Bandung (BRS) – PT Kereta Api Indonesia (Persero) Daerah Operasi (Daop) 2 Bandung mengecam aksi pengeroyokan terhadap petugas penjaga perlintasan sebidang (JPL) 227 Leuwigoong, Kabupaten Garut, yang terjadi saat korban tengah menjalankan tugas menjaga keselamatan perjalanan kereta api.
Peristiwa itu terjadi pada Minggu (12/7) sekitar pukul 14.00 WIB di perlintasan sebidang JPL 227 Leuwigoong KM 210+8, petak jalan Karangsari–Cibatu.
Saat itu, petugas telah menutup palang pintu sesuai prosedur karena KA Serayu akan melintas. Namun, seorang pengendara sepeda motor nekat menerobos perlintasan yang sudah tertutup.
Petugas kemudian memberikan teguran atas tindakan yang membahayakan keselamatan tersebut. Bukannya menerima teguran, pengendara itu justru kembali ke pos jaga bersama tiga orang lainnya dan melakukan pengeroyokan terhadap petugas sebelum melarikan diri.
Akibat kejadian tersebut, petugas mengalami luka lebam di bagian wajah serta luka gores pada tangan.
Manager Humasda KAI Daop 2 Bandung, Kuswardojo, menyesalkan tindakan kekerasan terhadap petugas yang sedang menjalankan tugas menjaga keselamatan perjalanan kereta api maupun pengguna jalan.

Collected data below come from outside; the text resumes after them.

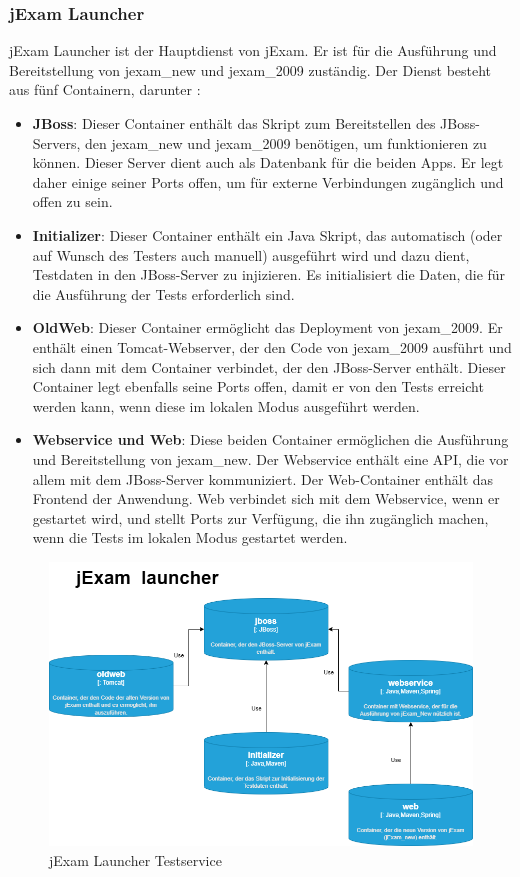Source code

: \subsubsection{jExam Launcher}

jExam Launcher ist der Hauptdienst von jExam. Er ist für die Ausführung
und Bereitstellung von \gls{jexam_new} und \gls{jexam_2009} zuständig. Der Dienst
besteht aus fünf Containern, darunter :

\begin{itemize}
    \setlength\itemsep{1em}

    \item[] \textbf{JBoss}: Dieser Container enthält das Skript zum
    Bereitstellen des JBoss-Servers, den \gls{jexam_new} und \gls{jexam_2009}
    benötigen, um funktionieren zu können. Dieser Server dient auch
    als Datenbank für die beiden Apps. Er legt daher einige seiner
    Ports offen, um für externe Verbindungen zugänglich und offen
    zu sein.

    \item[] \textbf{Initializer}: Dieser Container enthält ein
    Java Skript, das automatisch (oder auf Wunsch des Testers auch
    manuell) ausgeführt wird und dazu dient, Testdaten in den 
    JBoss-Server zu injizieren. Es initialisiert die Daten, die für
    die Ausführung der Tests erforderlich sind.

    \item[] \textbf{OldWeb}: Dieser Container ermöglicht das
    Deployment von \gls{jexam_2009}. Er enthält einen Tomcat-Webserver,
    der den Code von \gls{jexam_2009} ausführt und sich dann mit
    dem Container verbindet, der den JBoss-Server enthält.
    Dieser Container legt ebenfalls seine Ports offen, damit er
    von den Tests erreicht werden kann, wenn diese im lokalen 
    Modus ausgeführt werden.

    \item[] \textbf{Webservice und Web}: Diese beiden Container
    ermöglichen die Ausführung und Bereitstellung von
    \gls{jexam_new}. Der Webservice enthält eine API, die vor
    allem mit dem JBoss-Server kommuniziert. Der Web-Container
    enthält das Frontend der Anwendung. Web verbindet sich mit
    dem Webservice, wenn er gestartet wird, und stellt Ports zur
    Verfügung, die ihn zugänglich machen, wenn die Tests im
    lokalen Modus gestartet werden.
\end{itemize}

\begin{figure}[H]
    \centering
    \includegraphics[scale=0.5]{images/launcher.drawio}
    \caption{jExam Launcher Testservice} \label{fig:laucher}
\end{figure}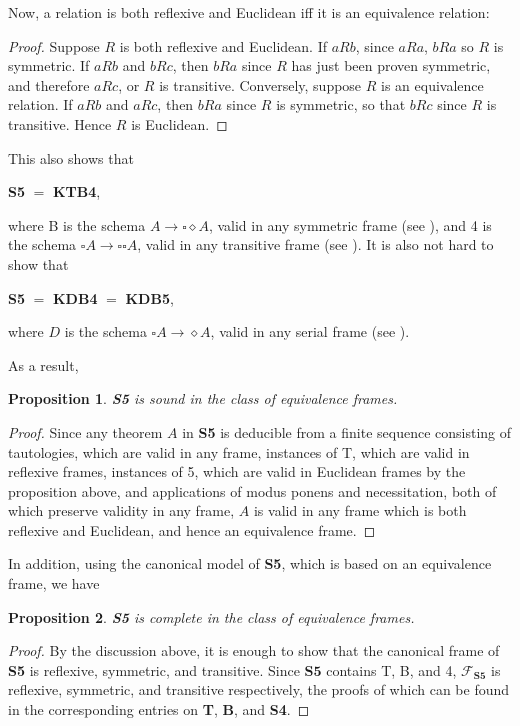 \documentclass[12pt]{article}
\newtheorem{prop}{Proposition}
\begin{document}
Now, a relation is both reflexive and Euclidean iff it is an equivalence relation:
\begin{proof}
Suppose $R$ is both reflexive and Euclidean.  If $a R b$, since $a R a$, $b R a$ so $R$ is symmetric.  If $a R b$ and $b R c$, then $b R a$ since $R$ has just been proven symmetric, and therefore $a R c$, or $R$ is transitive.  Conversely, suppose $R$ is an equivalence relation.  If $a R b$ and $a R c$, then $b R a$ since $R$ is symmetric, so that $b R c$ since $R$ is transitive.  Hence $R$ is Euclidean.  
\end{proof}
This also shows that 
\begin{center}
\textbf{S5} $=$ \textbf{KTB4},
\end{center} 
where B is the schema $A\to \square \diamond A$, valid in any symmetric frame (see ), and 4 is the schema $\square A \to \square \square A$, valid in any transitive frame (see ).  It is also not hard to show that 
\begin{center}
\textbf{S5} $=$ \textbf{KDB4} $=$ \textbf{KDB5}, 
\end{center} 
where $D$ is the schema $\square A \to \diamond A$, valid in any serial frame (see ).

As a result,
\begin{prop} \textbf{S5} is sound in the class of equivalence frames. \end{prop}
\begin{proof}  Since any theorem $A$ in \textbf{S5} is deducible from a finite sequence consisting of tautologies, which are valid in any frame, instances of T, which are valid in reflexive frames, instances of 5, which are valid in Euclidean frames by the proposition above, and applications of modus ponens and necessitation, both of which preserve validity in any frame, $A$ is valid in any frame which is both reflexive and Euclidean, and hence an equivalence frame.
\end{proof}

In addition, using the canonical model of \textbf{S5}, which is based on an equivalence frame, we have
\begin{prop} \textbf{S5} is complete in the class of equivalence frames. \end{prop}
\begin{proof}  By the discussion above, it is enough to show that the canonical frame of \textbf{S5} is reflexive, symmetric, and transitive.  Since $\textbf{S5}$ contains T, B, and 4, $\mathcal{F}_{\textbf{S5}}$ is reflexive, symmetric, and transitive respectively, the proofs of which can be found in the corresponding entries on \textbf{T}, \textbf{B}, and \textbf{S4}.
\end{proof}
\end{document}
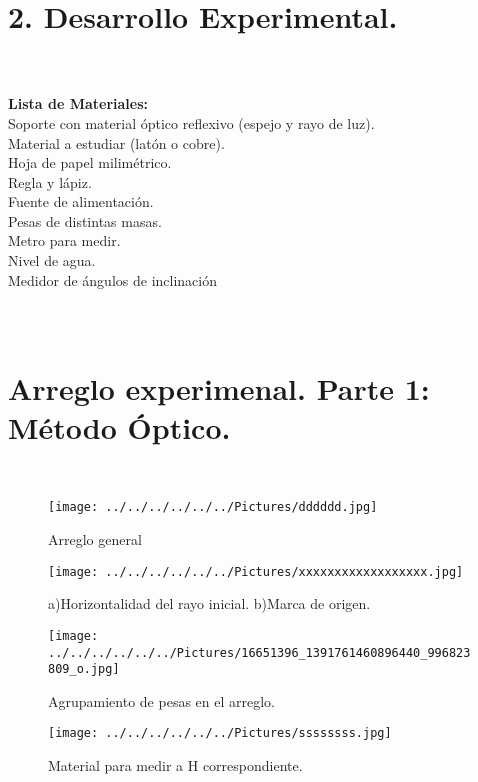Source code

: \documentclass[10pt,a4paper]{article}
\begin{document}
\section*{2.  Desarrollo Experimental.}\\

 \\
\textbf{Lista de Materiales:} \\
Soporte con material \'{o}ptico reflexivo (espejo y rayo de luz).\\
Material a estudiar (lat\'{o}n o cobre). \\
Hoja de papel milim\'{e}trico. \\
Regla y l\'{a}piz. \\
Fuente de alimentaci\'{o}n.\\
Pesas de distintas masas. \\
Metro para medir. \\
Nivel de agua. \\
Medidor de \'{a}ngulos de inclinaci\'{o}n \\
\\
\\
\section*{Arreglo experimenal. Parte 1: M\'{e}todo \'{O}ptico.} \\

\begin{figure}[hbtp]
\centering
\texttt{[image: ../../../../../../Pictures/dddddd.jpg]}   
\caption{Arreglo general}
\end{figure}

\begin{figure}[hbtp]
\centering
\texttt{[image: ../../../../../../Pictures/xxxxxxxxxxxxxxxxxx.jpg]} 
\caption{a)Horizontalidad del rayo inicial.  b)Marca de origen. }
\end{figure}

\begin{figure}[hbtp]
\centering
\texttt{[image: ../../../../../../Pictures/16651396\_1391761460896440\_996823809\_o.jpg]}  
\caption{Agrupamiento de pesas en el arreglo.}
\end{figure}

\begin{figure}[hbtp]
\centering
\texttt{[image: ../../../../../../Pictures/ssssssss.jpg]}  
\caption{Material para medir a H correspondiente.}
\end{figure}
\pagebreak 
\end{document}
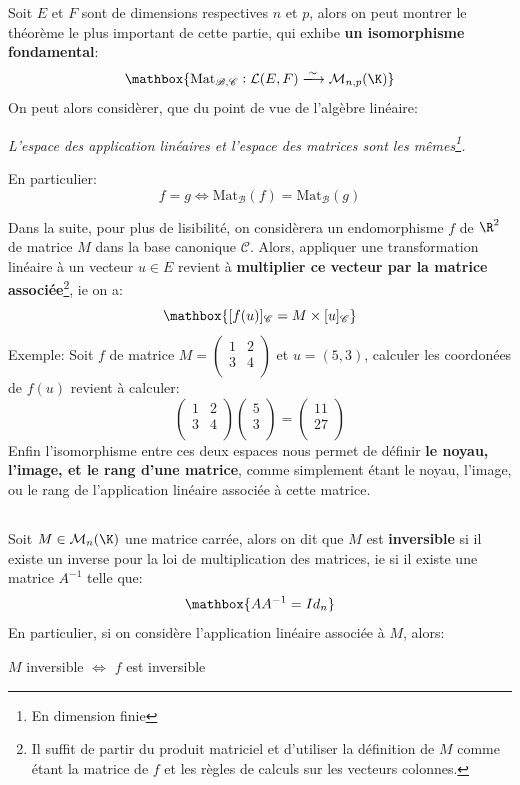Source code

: Soit \(E\) et \(F\) sont de dimensions respectives \(n\) et \(p\), alors on peut montrer le théorème le plus important de cette partie, qui exhibe \textbf{un isomorphisme fondamental}:
\[
   \mathbox{
      \text{Mat}_{\mathscr{B, C}} : \mathcal{L}(E, F) \xlongrightarrow{\sim} \mathcal{M}_{n, p}(\K)  
   }
\]
On peut alors considèrer, que du point de vue de l'algèbre linéaire:
\begin{center}
   \textit{L'espace des application linéaires et l'espace des matrices sont les mêmes\footnote[1]{En dimension finie}.}
\end{center}
En particulier:
\[
   f = g \Longleftrightarrow \text{Mat}_{\mathscr{B}}(f) = \text{Mat}_{\mathscr{B}}(g)
\]

Dans la suite, pour plus de lisibilité, on considèrera un endomorphisme \(f\) de \(\R^2\) de matrice \(M\) dans la base canonique \(\mathscr{C}\).
Alors, appliquer une transformation linéaire à un vecteur \(u \in E\) revient à \textbf{multiplier ce vecteur par la matrice associée}\footnote[2]{Il suffit de partir du produit matriciel et d'utiliser la définition de \(M\) comme étant la matrice de \(f\) et les règles de calculs sur les vecteurs colonnes.}, ie on a:
\[
   \mathbox{
      [f(u)]_{\mathscr{C}} = M \times [u]_{\mathscr{C}}
   }
\]
Exemple: Soit \(f\) de matrice 
\(M = \begin{pmatrix}
   1 & 2\\
   3 & 4\\
\end{pmatrix}\) 
et \(u = (5, 3)\), calculer les coordonées de \(f(u)\) revient à calculer:
\[
   \begin{pmatrix}
      1 & 2\\
      3 & 4\\
   \end{pmatrix}
   \begin{pmatrix}
      5 \\
      3 \\
   \end{pmatrix} =
   \begin{pmatrix}
      11 \\
      27 \\
   \end{pmatrix} 
\]
Enfin l'isomorphisme entre ces deux espaces nous permet de définir \textbf{le noyau, l'image, et le rang d'une matrice}, comme simplement étant le noyau, l'image, ou le rang de l'application linéaire associée à cette matrice.

\subsection*{}
Soit \(M \in \mathcal{M}_n(\K)\) une matrice carrée, alors on dit que \(M\) est \textbf{inversible} si il existe un inverse pour la loi de multiplication des matrices, ie si il existe une matrice \(A^{-1}\) telle que:
\[
   \mathbox{AA^{-1}=Id_n}   
\]
En particulier, si on considère l'application linéaire associée à \(M\), alors:
\begin{center}
   \(M\) inversible \(\Longleftrightarrow\) \(f\) est inversible
\end{center}\<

“Kami sangat menyayangkan sekaligus mengecam tindakan pengeroyokan terhadap petugas penjaga perlintasan yang sedang menjalankan tugas untuk menjaga keselamatan perjalanan kereta api maupun masyarakat pengguna jalan raya. Petugas telah menjalankan prosedur operasional sesuai ketentuan dengan menutup perlintasan sebelum kereta api melintas dan memberikan teguran kepada pengguna jalan yang melanggar aturan,” ucap Kuswardojo di Bandung, Senin (13/7/2026).
Menurut Kuswardojo, keberadaan petugas di perlintasan sebidang bukan untuk menghambat perjalanan pengguna jalan, melainkan memastikan keselamatan seluruh pihak. Karena itu, masyarakat diminta menghormati petugas dan mematuhi aturan saat melintasi perlintasan kereta api.
Ia mengingatkan, setiap pengguna jalan wajib berhenti ketika sinyal berbunyi, palang pintu mulai ditutup, atau terdapat tanda kereta api akan melintas. Menerobos perlintasan bukan hanya membahayakan diri sendiri, tetapi juga berpotensi mengancam keselamatan perjalanan kereta api dan pengguna jalan lainnya.
Saat ini, KAI Daop 2 Bandung telah berkoordinasi dengan kepolisian setempat untuk mengusut kasus tersebut dan memproses para pelaku sesuai ketentuan hukum yang berlaku.
Selain mendukung proses hukum, KAI juga memastikan memberikan pendampingan kepada petugas yang menjadi korban. Perusahaan berharap peristiwa serupa tidak kembali terjadi serta mengajak masyarakat menjadikan keselamatan sebagai prioritas utama saat beraktivitas di sekitar perlintasan sebidang.
“Kepatuhan terhadap aturan di perlintasan sebidang bukan hanya bentuk disiplin berlalu lintas, tetapi juga wujud kepedulian terhadap keselamatan bersama,” tutup Kuswardojo.